WHAT YOU HAVE TO DO
When you retype the entries, keep each one exact and leave out the pictures.

BEGIN STORED DATA

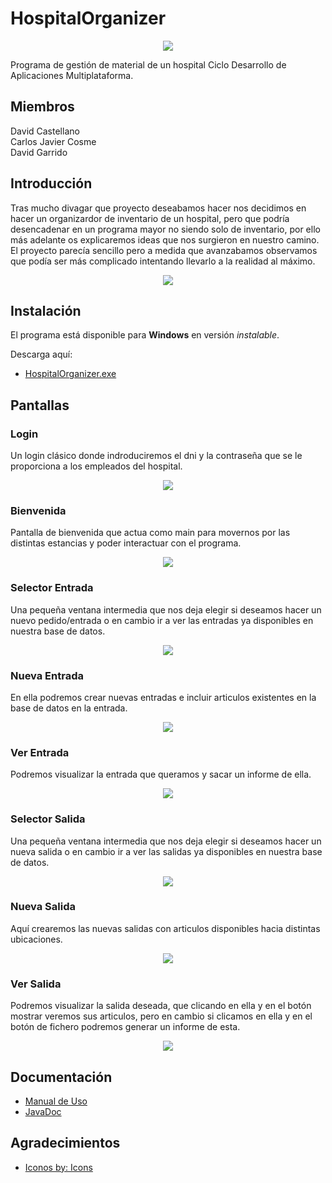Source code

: # HospitalOrganizer

<p align="center"><img src="/GitHub_Images/Hospitalgif-1.gif" width=""/></p>

Programa de gestión de material de un hospital Ciclo Desarrollo de Aplicaciones Multiplataforma.

## Miembros

David Castellano <br>
Carlos Javier Cosme <br>
David Garrido

## Introducción
Tras mucho divagar que proyecto deseabamos hacer nos decidimos en hacer un organizardor de inventario de un hospital, pero que podría desencadenar en un programa mayor no siendo solo de inventario, por ello más adelante os explicaremos ideas que nos surgieron en nuestro camino. El proyecto parecía sencillo pero a medida que avanzabamos observamos que podía ser más complicado intentando llevarlo a la realidad al máximo.

<p align="center"><img src="/GitHub_Images/PinguHospital-1.gif" width=""/></p>

## Instalación
El programa está disponible para **Windows** en versión *instalable*.

Descarga aquí:
* [HospitalOrganizer.exe](https://github.com/dam-dad/HospitalOrganizer/releases)
## Pantallas

### Login

Un login clásico donde indroduciremos el dni y la contraseña que se le proporciona a los empleados del hospital.

<p align="center"><img src="/GitHub_Images/Login.PNG" width=""/></p>

### Bienvenida

Pantalla de bienvenida que actua como main para movernos por las distintas estancias y poder interactuar con el programa.

<p align="center"><img src="/GitHub_Images/Entrada.PNG" width=""/></p>

### Selector Entrada

Una pequeña ventana intermedia que nos deja elegir si deseamos hacer un nuevo pedido/entrada o en cambio ir a ver las entradas ya disponibles en nuestra base de datos.

<p align="center"><img src="/GitHub_Images/entradas.PNG" width=""/></p>

### Nueva Entrada

En ella podremos crear nuevas entradas e incluir articulos existentes en la base de datos en la entrada.

<p align="center"><img src="/GitHub_Images/entradanueva.PNG" width=""/></p>

### Ver Entrada

Podremos visualizar la entrada que queramos y sacar un informe de ella.

<p align="center"><img src="/GitHub_Images/entradaver.PNG" width=""/></p>

### Selector Salida

Una pequeña ventana intermedia que nos deja elegir si deseamos hacer un nueva salida o en cambio ir a ver las salidas ya disponibles en nuestra base de datos.

<p align="center"><img src="/GitHub_Images/salidas.PNG" width=""/></p>

### Nueva Salida

Aquí crearemos las nuevas salidas con articulos disponibles hacia distintas ubicaciones.

<p align="center"><img src="/GitHub_Images/nuevasalida.PNG" width=""/></p>

### Ver Salida

Podremos visualizar la salida deseada, que clicando en ella y en el botón mostrar veremos sus articulos, pero en cambio si clicamos en ella y en el botón de fichero podremos generar un informe de esta.

<p align="center"><img src="/GitHub_Images/salidaver.PNG" width=""/></p>

## Documentación
* [Manual de Uso](ManualHospitalOrganizer.pdf)
* [JavaDoc](doc)
## Agradecimientos
* [Iconos by: Icons](https://icon-icons.com/es/)
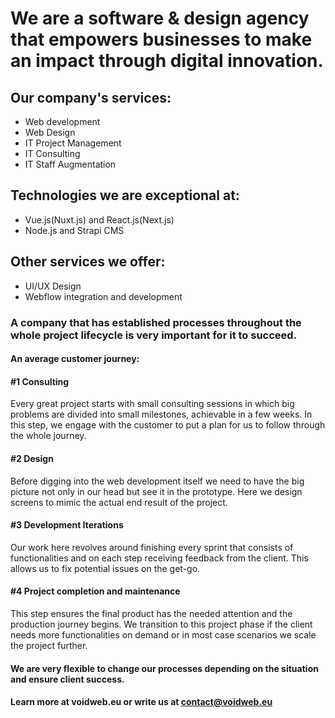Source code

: # We are a software & design agency that empowers businesses to make an impact through digital innovation.

## Our company's services:
- Web development
- Web Design
- IT Project Management
- IT Consulting
- IT Staff Augmentation

## Technologies we are exceptional at:
- Vue.js(Nuxt.js) and React.js(Next.js)
- Node.js and Strapi CMS

## Other services we offer:
- UI/UX Design
- Webflow integration and development

### A company that has established processes throughout the whole project lifecycle is very important for it to succeed.

#### An average customer journey:

#### #1 Consulting

Every great project starts with small consulting sessions in which big problems are divided into small milestones, achievable in a few weeks. In this step, we engage with the customer to put a plan for us to follow through the whole journey.

#### #2 Design

Before digging into the web development itself we need to have the big picture not only in our head but see it in the prototype. Here we design screens to mimic the actual end result of the project.

#### #3 Development Iterations

Our work here revolves around finishing every sprint that consists of functionalities and on each step receiving feedback from the client. This allows us to fix potential issues on the get-go.

#### #4 Project completion and maintenance

This step ensures the final product has the needed attention and the production journey begins. We transition to this project phase if the client needs more functionalities on demand or in most case scenarios we scale the project further.

#### We are very flexible to change our processes depending on the situation and ensure client success.

#### Learn more at voidweb.eu or write us at contact@voidweb.eu
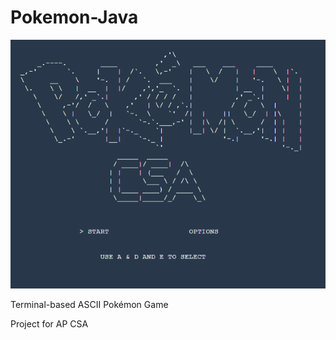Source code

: # Pokemon-Java
![Screenshot of main menu in terminal :)](thumbnail.PNG?width=250px)

Terminal-based ASCII Pokémon Game


Project for AP CSA

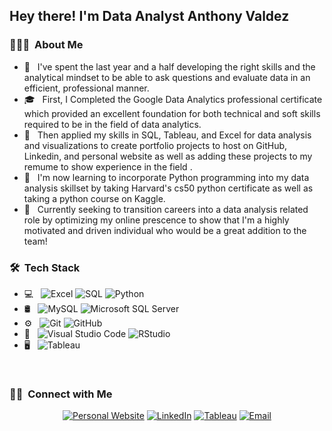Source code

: 
<h2> Hey there! I'm Data Analyst Anthony Valdez</h2>

<h3> 👨🏻‍💻 &nbsp;About Me </h3>

- 🤔 &nbsp; I've spent the last year and a half developing the right skills and the analytical mindset to be able to ask questions and evaluate data in an efficient, professional manner.
- 🎓 &nbsp; First, I Completed the Google Data Analytics professional certificate which provided an excellent foundation for both technical and soft skills required to be in the field of data analytics.
- 💼 &nbsp; Then applied my skills in SQL, Tableau, and Excel for data analysis and visualizations to create portfolio projects to host on GitHub, Linkedin, and personal website as well as adding these projects to my remume to show experience in the field .
- 🌱 &nbsp; I'm now learning to incorporate Python programming into my data analysis skillset by taking Harvard's cs50 python certificate as well as taking a python course on Kaggle.
- 💼  &nbsp; Currently seeking to transition careers into a data analysis related role by optimizing my online prescence to show that I'm a highly motivated and driven individual who would be a great addition to the team!

<h3> 🛠 &nbsp;Tech Stack</h3>

- 💻 &nbsp;
  ![Excel](https://img.shields.io/badge/-Excel-333333?style=flat&logo=excel)
  ![SQL](https://img.shields.io/badge/-SQL-333333?style=flat&logo=SQL)
  ![Python](https://img.shields.io/badge/-Python-333333?style=flat&logo=Python)
- 🛢 &nbsp;
   ![MySQL](https://img.shields.io/badge/-MySQL-333333?style=flat&logo=mysql)
  ![Microsoft SQL Server](https://img.shields.io/badge/-MicrosoftSQLServer-333333?style=flat&logo=microsoftsqlserver)
- ⚙️ &nbsp;
  ![Git](https://img.shields.io/badge/-Git-333333?style=flat&logo=git)
  ![GitHub](https://img.shields.io/badge/-GitHub-333333?style=flat&logo=github)
- 🔧 &nbsp;
  ![Visual Studio Code](https://img.shields.io/badge/-Visual%20Studio%20Code-333333?style=flat&logo=visual-studio-code&logoColor=007ACC)
  ![RStudio](https://img.shields.io/badge/-RStudio-333333?style=flat&logo=rstudio)
- 🖥 &nbsp;
  ![Tableau](https://img.shields.io/badge/Tableau-333333?style=flat&logo=Tableau)

<br/>


<h3> 🤝🏻 &nbsp;Connect with Me </h3>

<p align="center">
<a href="https://socalanthony.com/"><img alt="Personal Website" src="https://img.shields.io/badge/Website-Anthony-teal?style=flat-square&logo=Website"></a>
<a href="https://www.linkedin.com/in/anthony-valdez-49a162121/"><img alt="LinkedIn" src="https://img.shields.io/badge/LinkedIn-Anthony%20Valdez-teal?style=flat-square&logo=linkedin"></a>
<a href="https://public.tableau.com/app/profile/anthony.valdez#!/?newProfile=&activeTab=0"><img alt="Tableau" src="https://img.shields.io/badge/Tableau-Anthony-teal?style=flat-square&logo=Tableau"></a>
<a href="mailto:AnthonyVA22299@gmail.com"><img alt="Email" src="https://img.shields.io/badge/Email-AnthonyVA22299@gmail.com-teal?style=flat-square&logo=gmail"></a>
</p>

END STORED DATA

REPLY
Source code

: # HospitalOrganizer

<p align="center"><img src="/GitHub_Images/Hospitalgif-1.gif" width=""/></p>

Programa de gestión de material de un hospital Ciclo Desarrollo de Aplicaciones Multiplataforma.

## Miembros

David Castellano <br>
Carlos Javier Cosme <br>
David Garrido

## Introducción
Tras mucho divagar que proyecto deseabamos hacer nos decidimos en hacer un organizardor de inventario de un hospital, pero que podría desencadenar en un programa mayor no siendo solo de inventario, por ello más adelante os explicaremos ideas que nos surgieron en nuestro camino. El proyecto parecía sencillo pero a medida que avanzabamos observamos que podía ser más complicado intentando llevarlo a la realidad al máximo.

<p align="center"><img src="/GitHub_Images/PinguHospital-1.gif" width=""/></p>

## Instalación
El programa está disponible para **Windows** en versión *instalable*.

Descarga aquí:
* [HospitalOrganizer.exe](https://github.com/dam-dad/HospitalOrganizer/releases)
## Pantallas

### Login

Un login clásico donde indroduciremos el dni y la contraseña que se le proporciona a los empleados del hospital.

<p align="center"><img src="/GitHub_Images/Login.PNG" width=""/></p>

### Bienvenida

Pantalla de bienvenida que actua como main para movernos por las distintas estancias y poder interactuar con el programa.

<p align="center"><img src="/GitHub_Images/Entrada.PNG" width=""/></p>

### Selector Entrada

Una pequeña ventana intermedia que nos deja elegir si deseamos hacer un nuevo pedido/entrada o en cambio ir a ver las entradas ya disponibles en nuestra base de datos.

<p align="center"><img src="/GitHub_Images/entradas.PNG" width=""/></p>

### Nueva Entrada

En ella podremos crear nuevas entradas e incluir articulos existentes en la base de datos en la entrada.

<p align="center"><img src="/GitHub_Images/entradanueva.PNG" width=""/></p>

### Ver Entrada

Podremos visualizar la entrada que queramos y sacar un informe de ella.

<p align="center"><img src="/GitHub_Images/entradaver.PNG" width=""/></p>

### Selector Salida

Una pequeña ventana intermedia que nos deja elegir si deseamos hacer un nueva salida o en cambio ir a ver las salidas ya disponibles en nuestra base de datos.

<p align="center"><img src="/GitHub_Images/salidas.PNG" width=""/></p>

### Nueva Salida

Aquí crearemos las nuevas salidas con articulos disponibles hacia distintas ubicaciones.

<p align="center"><img src="/GitHub_Images/nuevasalida.PNG" width=""/></p>

### Ver Salida

Podremos visualizar la salida deseada, que clicando en ella y en el botón mostrar veremos sus articulos, pero en cambio si clicamos en ella y en el botón de fichero podremos generar un informe de esta.

<p align="center"><img src="/GitHub_Images/salidaver.PNG" width=""/></p>

## Documentación
* [Manual de Uso](ManualHospitalOrganizer.pdf)
* [JavaDoc](doc)
## Agradecimientos
* [Iconos by: Icons](https://icon-icons.com/es/)
Source code

: # We are a software & design agency that empowers businesses to make an impact through digital innovation.

## Our company's services:
- Web development
- Web Design
- IT Project Management
- IT Consulting
- IT Staff Augmentation

## Technologies we are exceptional at:
- Vue.js(Nuxt.js) and React.js(Next.js)
- Node.js and Strapi CMS

## Other services we offer:
- UI/UX Design
- Webflow integration and development

### A company that has established processes throughout the whole project lifecycle is very important for it to succeed.

#### An average customer journey:

#### #1 Consulting

Every great project starts with small consulting sessions in which big problems are divided into small milestones, achievable in a few weeks. In this step, we engage with the customer to put a plan for us to follow through the whole journey.

#### #2 Design

Before digging into the web development itself we need to have the big picture not only in our head but see it in the prototype. Here we design screens to mimic the actual end result of the project.

#### #3 Development Iterations

Our work here revolves around finishing every sprint that consists of functionalities and on each step receiving feedback from the client. This allows us to fix potential issues on the get-go.

#### #4 Project completion and maintenance

This step ensures the final product has the needed attention and the production journey begins. We transition to this project phase if the client needs more functionalities on demand or in most case scenarios we scale the project further.

#### We are very flexible to change our processes depending on the situation and ensure client success.

#### Learn more at voidweb.eu or write us at contact@voidweb.eu
Source code

: # Pokemon-Java
![Screenshot of main menu in terminal :)](thumbnail.PNG?width=250px)

Terminal-based ASCII Pokémon Game


Project for AP CSA

Source code

: 
<h2> Hey there! I'm Data Analyst Anthony Valdez</h2>

<h3> 👨🏻‍💻 &nbsp;About Me </h3>

- 🤔 &nbsp; I've spent the last year and a half developing the right skills and the analytical mindset to be able to ask questions and evaluate data in an efficient, professional manner.
- 🎓 &nbsp; First, I Completed the Google Data Analytics professional certificate which provided an excellent foundation for both technical and soft skills required to be in the field of data analytics.
- 💼 &nbsp; Then applied my skills in SQL, Tableau, and Excel for data analysis and visualizations to create portfolio projects to host on GitHub, Linkedin, and personal website as well as adding these projects to my remume to show experience in the field .
- 🌱 &nbsp; I'm now learning to incorporate Python programming into my data analysis skillset by taking Harvard's cs50 python certificate as well as taking a python course on Kaggle.
- 💼  &nbsp; Currently seeking to transition careers into a data analysis related role by optimizing my online prescence to show that I'm a highly motivated and driven individual who would be a great addition to the team!

<h3> 🛠 &nbsp;Tech Stack</h3>

- 💻 &nbsp;
  ![Excel](https://img.shields.io/badge/-Excel-333333?style=flat&logo=excel)
  ![SQL](https://img.shields.io/badge/-SQL-333333?style=flat&logo=SQL)
  ![Python](https://img.shields.io/badge/-Python-333333?style=flat&logo=Python)
- 🛢 &nbsp;
   ![MySQL](https://img.shields.io/badge/-MySQL-333333?style=flat&logo=mysql)
  ![Microsoft SQL Server](https://img.shields.io/badge/-MicrosoftSQLServer-333333?style=flat&logo=microsoftsqlserver)
- ⚙️ &nbsp;
  ![Git](https://img.shields.io/badge/-Git-333333?style=flat&logo=git)
  ![GitHub](https://img.shields.io/badge/-GitHub-333333?style=flat&logo=github)
- 🔧 &nbsp;
  ![Visual Studio Code](https://img.shields.io/badge/-Visual%20Studio%20Code-333333?style=flat&logo=visual-studio-code&logoColor=007ACC)
  ![RStudio](https://img.shields.io/badge/-RStudio-333333?style=flat&logo=rstudio)
- 🖥 &nbsp;
  ![Tableau](https://img.shields.io/badge/Tableau-333333?style=flat&logo=Tableau)

<br/>


<h3> 🤝🏻 &nbsp;Connect with Me </h3>

<p align="center">
<a href="https://socalanthony.com/"><img alt="Personal Website" src="https://img.shields.io/badge/Website-Anthony-teal?style=flat-square&logo=Website"></a>
<a href="https://www.linkedin.com/in/anthony-valdez-49a162121/"><img alt="LinkedIn" src="https://img.shields.io/badge/LinkedIn-Anthony%20Valdez-teal?style=flat-square&logo=linkedin"></a>
<a href="https://public.tableau.com/app/profile/anthony.valdez#!/?newProfile=&activeTab=0"><img alt="Tableau" src="https://img.shields.io/badge/Tableau-Anthony-teal?style=flat-square&logo=Tableau"></a>
<a href="mailto:AnthonyVA22299@gmail.com"><img alt="Email" src="https://img.shields.io/badge/Email-AnthonyVA22299@gmail.com-teal?style=flat-square&logo=gmail"></a>
</p>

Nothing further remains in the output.